Usually this isn't a data problem but a communication problem. More specifically, it’s likely a mismatch between what you're presenting and what your audience actually needs from you. Different audiences need different things from the same data, and I’m going to help you figure out which is which and adjust accordingly.
What leadership needs
I’ve found that senior leaders aren't usually interested in the mechanics of your programme. They're interested in risk, trends, and whether they need to worry. They want to know: are we better or worse than we were, where are the biggest risks, what are we doing about them, and what do you need?
So lead with the headline and not with methodology, not with caveats, and definitely not with a story that requires fifteen slides of context before you get to the point. Deliver the point first, and the supporting detail after. Then translate any metrics you have into business terms where you can. A phishing click rate is a technical metric, and to them it likely means nothing. However, if you describe a thirty percent reduction in credential-harvesting susceptibility in finance since we launched targeted training, that means something and is a business outcome. Same data, but a completely different frame.
What technical audiences need
Security and IT teams want the detail. Methodology, confidence levels, the edge cases, and the stuff you're not sure about. They're also often better placed than anyone else to challenge your interpretation, so let them. Present your data and your conclusions, be honest about the limitations, and then invite pushback.
These audiences are comfortable with nuance. You don't need to sand everything down into a clean story. Uncertainty, acknowledged openly, can actually help to build your credibility rather than undermining it.
The common mistakes
Presenting the same thing, the same pane of glass, to everyone is tempting but it almost never works well. Having too many metrics is another one. If you have a dashboard with twenty-five metrics, there’s a good chance that it isn’t communicating anything, and it likely signals that you haven't done the work of deciding what actually matters. Metrics without a narrative is a problem too, because numbers without context are just numbers, and the answers to 'what does this mean, is this good or bad, and why did it change' have to come from you.

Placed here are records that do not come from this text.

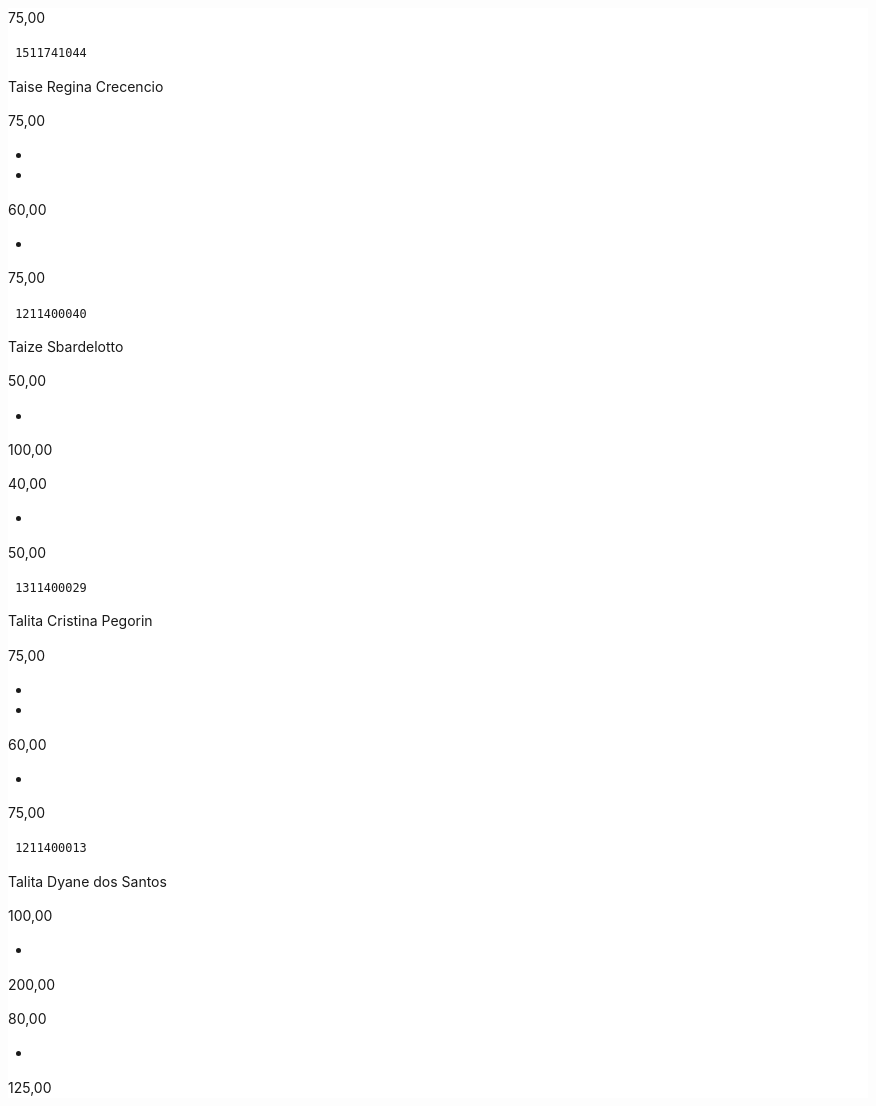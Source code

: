    75,00

     1511741044

   Taise Regina Crecencio

   75,00

   -

   -

   60,00

   -

   75,00

     1211400040

   Taize Sbardelotto

   50,00

   -

   100,00

   40,00

   -

   50,00

     1311400029

   Talita Cristina Pegorin

   75,00

   -

   -

   60,00

   -

   75,00

     1211400013

   Talita Dyane dos Santos

   100,00

   -

   200,00

   80,00

   -

   125,00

And burying the headline is probably the most damaging mistake. If your most important and powerful insight is down deep on slide twelve, most of the room has already mentally moved on.
A practical approach
Build a core dataset that contains everything, but then build different views from it for your different audiences. A one-page summary for leadership, have a deeper dashboard for operational review, and then a detailed breakdown for technical discussion. It’s the same underlying data, but just with different presentations. And yes, it takes more preparation and work to build it out but it's much more effective.
Think about it the same way you think about targeted training. You already know that the same message delivered to everyone regardless of their role or risk profile has less impact than something built around what that specific audience actually needs. Presenting data works the same way.
Good data presented badly is almost as useless as bad data. The goal isn't to show how much you've measured. It’s to influence how people think about risk and what they decide to do about it. Know your audience before you open the deck, then build the presentation around what they need rather than around everything you have.